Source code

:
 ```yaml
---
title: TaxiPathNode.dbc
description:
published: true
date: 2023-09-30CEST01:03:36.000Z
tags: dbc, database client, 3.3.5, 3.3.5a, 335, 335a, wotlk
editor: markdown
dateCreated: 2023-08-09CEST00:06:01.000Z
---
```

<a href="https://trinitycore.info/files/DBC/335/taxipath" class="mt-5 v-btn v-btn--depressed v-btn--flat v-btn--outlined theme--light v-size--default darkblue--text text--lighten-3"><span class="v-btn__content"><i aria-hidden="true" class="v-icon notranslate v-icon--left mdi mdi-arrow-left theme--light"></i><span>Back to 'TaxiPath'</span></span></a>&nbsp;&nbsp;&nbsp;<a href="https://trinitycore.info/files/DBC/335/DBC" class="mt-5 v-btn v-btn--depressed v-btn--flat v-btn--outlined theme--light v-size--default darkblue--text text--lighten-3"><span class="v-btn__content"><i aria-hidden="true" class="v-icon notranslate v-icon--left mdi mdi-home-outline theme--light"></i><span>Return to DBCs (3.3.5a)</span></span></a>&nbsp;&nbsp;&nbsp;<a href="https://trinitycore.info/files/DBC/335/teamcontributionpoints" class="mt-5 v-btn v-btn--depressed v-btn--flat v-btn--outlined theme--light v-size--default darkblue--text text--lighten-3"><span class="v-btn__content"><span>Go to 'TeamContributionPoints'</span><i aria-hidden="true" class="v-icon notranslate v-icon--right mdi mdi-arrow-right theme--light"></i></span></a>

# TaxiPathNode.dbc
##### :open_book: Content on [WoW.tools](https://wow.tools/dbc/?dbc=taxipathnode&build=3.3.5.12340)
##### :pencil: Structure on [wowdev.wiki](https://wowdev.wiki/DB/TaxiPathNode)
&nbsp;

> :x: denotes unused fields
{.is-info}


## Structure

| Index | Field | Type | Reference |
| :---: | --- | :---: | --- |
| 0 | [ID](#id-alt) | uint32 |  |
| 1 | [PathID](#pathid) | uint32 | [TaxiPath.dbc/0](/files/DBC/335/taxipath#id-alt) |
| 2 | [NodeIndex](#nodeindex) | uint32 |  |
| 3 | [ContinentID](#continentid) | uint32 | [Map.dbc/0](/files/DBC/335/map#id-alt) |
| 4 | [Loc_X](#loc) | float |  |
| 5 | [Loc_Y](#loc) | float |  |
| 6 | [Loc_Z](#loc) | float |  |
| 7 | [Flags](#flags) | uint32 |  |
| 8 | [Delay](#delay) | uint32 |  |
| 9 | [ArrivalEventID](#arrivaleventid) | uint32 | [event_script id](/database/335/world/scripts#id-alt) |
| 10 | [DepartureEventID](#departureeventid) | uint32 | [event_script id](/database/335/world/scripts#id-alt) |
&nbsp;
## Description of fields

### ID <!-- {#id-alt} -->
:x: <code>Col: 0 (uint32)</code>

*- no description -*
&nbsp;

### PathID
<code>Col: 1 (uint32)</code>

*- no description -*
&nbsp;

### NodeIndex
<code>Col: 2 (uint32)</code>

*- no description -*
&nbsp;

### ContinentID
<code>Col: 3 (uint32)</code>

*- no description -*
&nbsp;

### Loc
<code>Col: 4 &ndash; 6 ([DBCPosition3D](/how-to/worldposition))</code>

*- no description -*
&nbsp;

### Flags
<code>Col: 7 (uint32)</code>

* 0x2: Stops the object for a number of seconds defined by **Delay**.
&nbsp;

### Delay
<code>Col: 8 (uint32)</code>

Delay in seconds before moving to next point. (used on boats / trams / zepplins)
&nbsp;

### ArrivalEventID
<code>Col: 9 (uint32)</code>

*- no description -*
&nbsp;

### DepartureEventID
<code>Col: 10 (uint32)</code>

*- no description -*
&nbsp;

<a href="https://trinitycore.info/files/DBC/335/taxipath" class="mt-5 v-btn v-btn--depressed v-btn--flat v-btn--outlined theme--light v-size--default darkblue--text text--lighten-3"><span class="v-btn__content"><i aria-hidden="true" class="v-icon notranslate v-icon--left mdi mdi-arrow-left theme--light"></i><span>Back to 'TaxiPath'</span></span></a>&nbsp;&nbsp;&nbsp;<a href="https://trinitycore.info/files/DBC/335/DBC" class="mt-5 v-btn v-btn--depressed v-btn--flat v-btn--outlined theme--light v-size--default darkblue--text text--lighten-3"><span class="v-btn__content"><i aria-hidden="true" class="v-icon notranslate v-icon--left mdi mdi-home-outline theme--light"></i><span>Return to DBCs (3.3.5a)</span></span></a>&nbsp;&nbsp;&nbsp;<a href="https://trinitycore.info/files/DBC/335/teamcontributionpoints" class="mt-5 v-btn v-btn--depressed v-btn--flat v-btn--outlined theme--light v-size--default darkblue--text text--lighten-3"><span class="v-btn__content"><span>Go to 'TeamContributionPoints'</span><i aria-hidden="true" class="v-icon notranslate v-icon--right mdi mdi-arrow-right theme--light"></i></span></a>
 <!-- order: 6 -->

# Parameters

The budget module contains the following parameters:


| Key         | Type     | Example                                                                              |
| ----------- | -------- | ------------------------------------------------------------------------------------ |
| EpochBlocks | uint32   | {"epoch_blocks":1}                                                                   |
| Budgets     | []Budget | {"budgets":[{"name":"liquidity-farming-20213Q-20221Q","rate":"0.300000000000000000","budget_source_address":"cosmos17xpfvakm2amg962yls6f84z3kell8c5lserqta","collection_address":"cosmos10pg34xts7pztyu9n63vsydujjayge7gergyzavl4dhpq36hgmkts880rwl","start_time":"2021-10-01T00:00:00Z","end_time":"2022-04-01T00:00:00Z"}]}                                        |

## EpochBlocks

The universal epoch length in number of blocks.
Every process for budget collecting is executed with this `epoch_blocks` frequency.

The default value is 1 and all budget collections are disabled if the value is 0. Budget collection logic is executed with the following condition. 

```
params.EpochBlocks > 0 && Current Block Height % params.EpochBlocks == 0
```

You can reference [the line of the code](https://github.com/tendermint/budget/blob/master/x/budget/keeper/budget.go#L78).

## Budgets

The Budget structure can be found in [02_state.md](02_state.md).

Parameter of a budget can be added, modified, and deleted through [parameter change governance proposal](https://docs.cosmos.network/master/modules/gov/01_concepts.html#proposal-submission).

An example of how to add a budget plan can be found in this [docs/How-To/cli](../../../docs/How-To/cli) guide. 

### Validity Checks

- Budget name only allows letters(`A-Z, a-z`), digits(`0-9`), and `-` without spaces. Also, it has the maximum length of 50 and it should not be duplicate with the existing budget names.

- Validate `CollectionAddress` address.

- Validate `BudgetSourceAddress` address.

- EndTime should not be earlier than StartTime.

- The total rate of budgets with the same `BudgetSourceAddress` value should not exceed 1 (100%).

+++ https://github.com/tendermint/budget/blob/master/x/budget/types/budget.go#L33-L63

Task to carry out
Search the listing above for "PathID" and copy every line that has it.

Completed exercise
| 1 | [PathID](#pathid) | uint32 | [TaxiPath.dbc/0](/files/DBC/335/taxipath#id-alt) |
### PathID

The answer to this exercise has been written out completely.